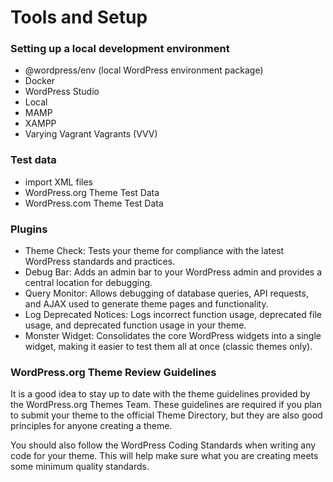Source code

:
# Tools and Setup

### Setting up a local development environment

- @wordpress/env (local WordPress environment package)
- Docker
- WordPress Studio
- Local
- MAMP
- XAMPP
- Varying Vagrant Vagrants (VVV)

### Test data
-  import XML files
-  WordPress.org Theme Test Data
-  WordPress.com Theme Test Data 
  

### Plugins

- Theme Check: Tests your theme for compliance with the latest WordPress standards and practices.
- Debug Bar: Adds an admin bar to your WordPress admin and provides a central location for debugging.
- Query Monitor: Allows debugging of database queries, API requests, and AJAX used to generate theme pages and functionality.
- Log Deprecated Notices: Logs incorrect function usage, deprecated file usage, and deprecated function usage in your theme.
- Monster Widget: Consolidates the core WordPress widgets into a single widget, making it easier to test them all at once (classic themes only).


### WordPress.org Theme Review Guidelines

It is a good idea to stay up to date with the theme guidelines provided by the WordPress.org Themes Team. These guidelines are required if you plan to submit your theme to the official Theme Directory, but they are also good principles for anyone creating a theme.

You should also follow the WordPress Coding Standards when writing any code for your theme. This will help make sure what you are creating meets some minimum quality standards.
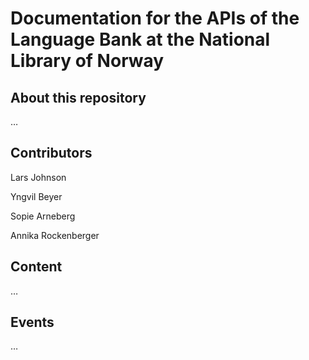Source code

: # Documentation for the APIs of the Language Bank at the National Library of Norway

## About this repository

…

## Contributors

Lars Johnson

Yngvil Beyer

Sopie Arneberg

Annika Rockenberger

## Content

…

## Events

…
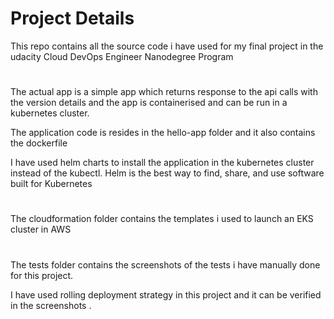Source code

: # Project Details

This repo contains all the source code i have used for my final project in the udacity Cloud DevOps Engineer Nanodegree Program

#

The actual app is a simple app which returns response to the api calls with the version details and the app is containerised and can be run in a kubernetes cluster.

The application code is resides in the hello-app folder and it also contains the dockerfile 

I have used helm charts to install the application in the kubernetes cluster instead of the kubectl. Helm is the best way to find, share, and use software built for Kubernetes

#

The cloudformation folder contains the templates i used to launch an EKS cluster in AWS

#

The tests folder contains the screenshots of the tests i have manually done for this project. 

I have used rolling deployment strategy in this project and it can be verified in the screenshots .
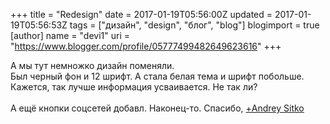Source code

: +++
title = "Redesign"
date = 2017-01-19T05:56:00Z
updated = 2017-01-19T05:56:53Z
tags = ["дизайн", "design", "блог", "blog"]
blogimport = true 
[author]
	name = "devi1"
	uri = "https://www.blogger.com/profile/05777499482649623616"
+++

А мы тут немножко дизайн поменяли.<br />Был черный фон и 12 шрифт. А стала белая тема и шрифт побольше.<br />Кажется, так лучше информация усваивается. Не так ли?<br /><br />А ещё кнопки соцсетей добавл. Наконец-то. Спасибо,&nbsp;<a class="g-profile" href="https://plus.google.com/103952092706219084305" target="_blank">+Andrey Sitko</a>
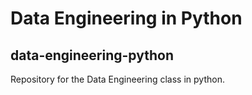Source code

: 
# Data Engineering in Python
## data-engineering-python

Repository for the Data Engineering class in python. 
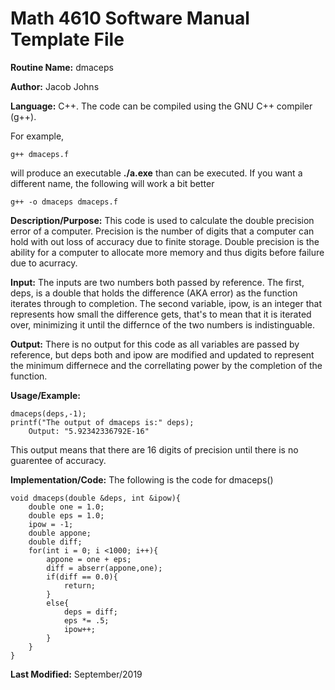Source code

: # Math 4610 Software Manual Template File

**Routine Name:** dmaceps

**Author:** Jacob Johns

**Language:** C++. The code can be compiled using the GNU C++ compiler (g++).

For example,

    g++ dmaceps.f

will produce an executable **./a.exe** than can be executed. If you want a different name, the following will work a bit
better

    g++ -o dmaceps dmaceps.f

**Description/Purpose:** This code is used to calculate the double precision error of a computer. Precision is the number of digits that a computer can hold with out loss of accuracy due to finite storage. Double precision is the ability for a computer to allocate more memory and thus digits before failure due to acurracy.

**Input:** The inputs are two numbers both passed by reference. The first, deps, is a double that holds the difference (AKA error) as the function iterates through to completion. The second variable, ipow, is an integer that represents how small the difference gets, that's to mean that it is iterated over, minimizing it until the differnce of the two numbers is indistinguable.

**Output:** There is no output for this code as all variables are passed by reference, but deps both and ipow are modified and updated to represent the minimum differnece and the correllating power by the completion of the function.

**Usage/Example:**
	
	dmaceps(deps,-1);
	printf("The output of dmaceps is:" deps);
		Output: "5.92342336792E-16"
    
This output means that there are 16 digits of precision until there is no guarentee of accuracy.


**Implementation/Code:** The following is the code for dmaceps()

	void dmaceps(double &deps, int &ipow){
		double one = 1.0;
		double eps = 1.0;
		ipow = -1;
		double appone;
		double diff;
		for(int i = 0; i <1000; i++){
			appone = one + eps;
			diff = abserr(appone,one);
			if(diff == 0.0){
				return;
			}
			else{
				deps = diff;
				eps *= .5;
				ipow++;
			}
		}
	}


**Last Modified:** September/2019
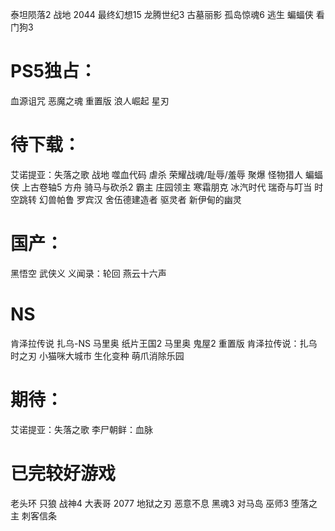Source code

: 

泰坦陨落2
战地 2044
最终幻想15
龙腾世纪3
古墓丽影
孤岛惊魂6
逃生
蝙蝠侠
看门狗3


# PS5独占：

血源诅咒
恶魔之魂 重置版
浪人崛起
星刃


# 待下载：

艾诺提亚：失落之歌
战地
噬血代码
虐杀
荣耀战魂/耻辱/羞辱
聚爆
怪物猎人
蝙蝠侠
上古卷轴5
方舟
骑马与砍杀2 霸主
庄园领主
寒霜朋克 冰汽时代
瑞奇与叮当 时空跳转
幻兽帕鲁
罗宾汉 舍伍德建造者
驱灵者 新伊甸的幽灵

# 国产：

黑悟空
武侠义
义闻录：轮回
燕云十六声

# NS

肯泽拉传说 扎乌-NS
马里奥 纸片王国2
马里奥 鬼屋2 重置版
肯泽拉传说：扎乌
时之刃
小猫咪大城市
生化变种
萌爪消除乐园

# 期待：

艾诺提亚：失落之歌
李尸朝鲜：血脉

# 已完较好游戏

老头环
只狼
战神4
大表哥
2077
地狱之刃
恶意不息
黑魂3
对马岛
巫师3
堕落之主
刺客信条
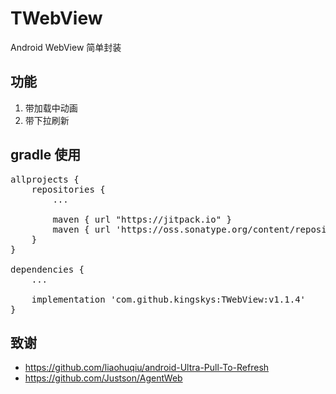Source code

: # TWebView
Android WebView 简单封装

功能
----
 1. 带加载中动画
 2. 带下拉刷新

gradle 使用
-------------
<pre>
allprojects {
    repositories {
        ...
        
        maven { url "https://jitpack.io" }
        maven { url 'https://oss.sonatype.org/content/repositories/snapshots' }
    }
}

dependencies {
    ...

    implementation 'com.github.kingskys:TWebView:v1.1.4'
}
</pre>

致谢
----
 * https://github.com/liaohuqiu/android-Ultra-Pull-To-Refresh
 * https://github.com/Justson/AgentWeb
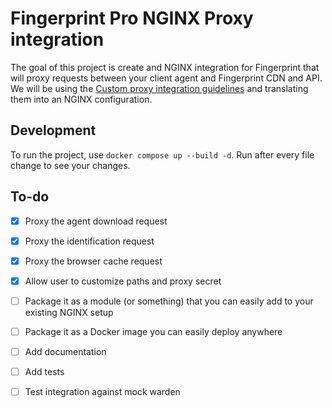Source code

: # Fingerprint Pro NGINX Proxy integration

The goal of this project is create and NGINX integration for Fingerprint that will proxy requests between your client agent and Fingerprint CDN and API.
We will be using the [Custom proxy integration guidelines](https://dev.fingerprint.com/docs/custom-proxy-integrations) and translating them into an NGINX configuration.

## Development

To run the project, use `docker compose up --build -d`. Run after every file change to see your changes.

## To-do

- [x] Proxy the agent download request
- [x] Proxy the identification request
- [x] Proxy the browser cache request
- [x] Allow user to customize paths and proxy secret
- [ ] Package it as a module (or something) that you can easily add to your existing NGINX setup
- [ ] Package it as a Docker image you can easily deploy anywhere
- [ ] Add documentation
- [ ] Add tests
- [ ] Test integration against mock warden

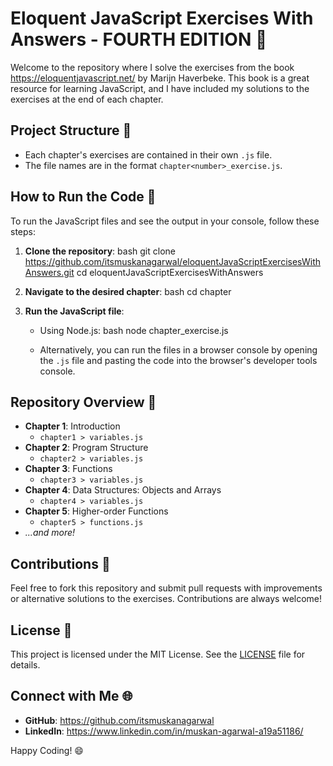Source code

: # Eloquent JavaScript Exercises With Answers - FOURTH EDITION 🎉

Welcome to the repository where I solve the exercises from the book https://eloquentjavascript.net/ by Marijn Haverbeke. This book is a great resource for learning JavaScript, and I have included my solutions to the exercises at the end of each chapter.

## Project Structure 📂

- Each chapter's exercises are contained in their own `.js` file.
- The file names are in the format `chapter<number>_exercise.js`.

## How to Run the Code 🚀

To run the JavaScript files and see the output in your console, follow these steps:

1. **Clone the repository**:
    bash
    git clone https://github.com/itsmuskanagarwal/eloquentJavaScriptExercisesWithAnswers.git
    cd eloquentJavaScriptExercisesWithAnswers
    

2. **Navigate to the desired chapter**:
    bash
    cd chapter<number>
    

3. **Run the JavaScript file**:
    - Using Node.js:
        bash
        node chapter<number>_exercise.js
        

    - Alternatively, you can run the files in a browser console by opening the `.js` file and pasting the code into the browser's developer tools console.

## Repository Overview 🌟

- **Chapter 1**: Introduction
    - `chapter1 > variables.js`
- **Chapter 2**: Program Structure
    - `chapter2 > variables.js`
- **Chapter 3**: Functions
    - `chapter3 > variables.js`
- **Chapter 4**: Data Structures: Objects and Arrays
    - `chapter4 > variables.js`
- **Chapter 5**: Higher-order Functions
    - `chapter5 > functions.js`
- *...and more!*

## Contributions 🤝

Feel free to fork this repository and submit pull requests with improvements or alternative solutions to the exercises. Contributions are always welcome!

## License 📄

This project is licensed under the MIT License. See the [LICENSE](LICENSE) file for details.

## Connect with Me 🌐

- **GitHub**: https://github.com/itsmuskanagarwal
- **LinkedIn**: https://www.linkedin.com/in/muskan-agarwal-a19a51186/

Happy Coding! 😄

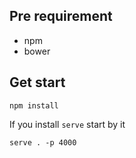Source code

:## Pre requirement

- npm
- bower

## Get start

`npm install`

If you install `serve` start by it

`serve . -p 4000`
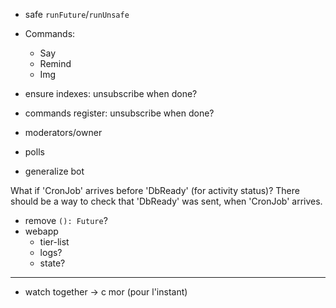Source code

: - safe `runFuture`/`runUnsafe`

- Commands:
  - Say
  - Remind
  - Img

- ensure indexes: unsubscribe when done?
- commands register: unsubscribe when done?

- moderators/owner
- polls
- generalize bot

What if 'CronJob' arrives before 'DbReady' (for activity status)? There should be a way to check that 'DbReady' was sent, when 'CronJob' arrives.

- remove `(): Future`?
- webapp
  - tier-list
  - logs?
  - state?

---

- watch together -> c mor (pour l'instant)
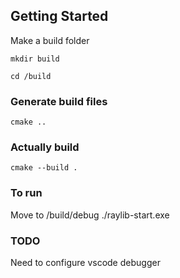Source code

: ## Getting Started
Make a build folder

`mkdir build`

`cd /build`

### Generate build files
`cmake ..`

### Actually build
`cmake --build .`

### To run
Move to /build/debug
./raylib-start.exe

### TODO
Need to configure vscode debugger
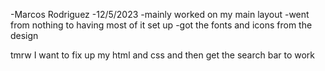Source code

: -Marcos Rodriguez
-12/5/2023
-mainly worked on my main layout
-went from nothing to having most of it set up
-got the fonts and icons from the design



tmrw I want to fix up my html and css and then get the search bar to work
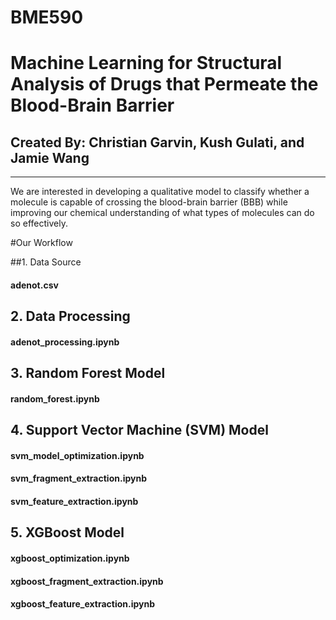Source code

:# BME590


# Machine Learning for Structural Analysis of Drugs that Permeate the Blood-Brain Barrier

## Created By: Christian Garvin, Kush Gulati, and Jamie Wang
***

We are interested in developing a qualitative model to classify whether a molecule is capable of crossing the blood-brain barrier (BBB) while improving our chemical understanding of what types of molecules can do so effectively.

#Our Workflow

##1. Data Source
#### adenot.csv

## 2. Data Processing 
#### adenot_processing.ipynb

## 3. Random Forest Model 
#### random_forest.ipynb

## 4. Support Vector Machine (SVM) Model 
#### svm_model_optimization.ipynb
#### svm_fragment_extraction.ipynb
#### svm_feature_extraction.ipynb

## 5. XGBoost Model
#### xgboost_optimization.ipynb
#### xgboost_fragment_extraction.ipynb
#### xgboost_feature_extraction.ipynb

▶ Required action: As the answer, set down only the lines from the data above between the one holding "- *...and more!*" and the one holding "## Connect with Me 🌐", inclusive, exactly as they read.

▶ Your response:
- *...and more!*

## Contributions 🤝

Feel free to fork this repository and submit pull requests with improvements or alternative solutions to the exercises. Contributions are always welcome!

## License 📄

This project is licensed under the MIT License. See the [LICENSE](LICENSE) file for details.

## Connect with Me 🌐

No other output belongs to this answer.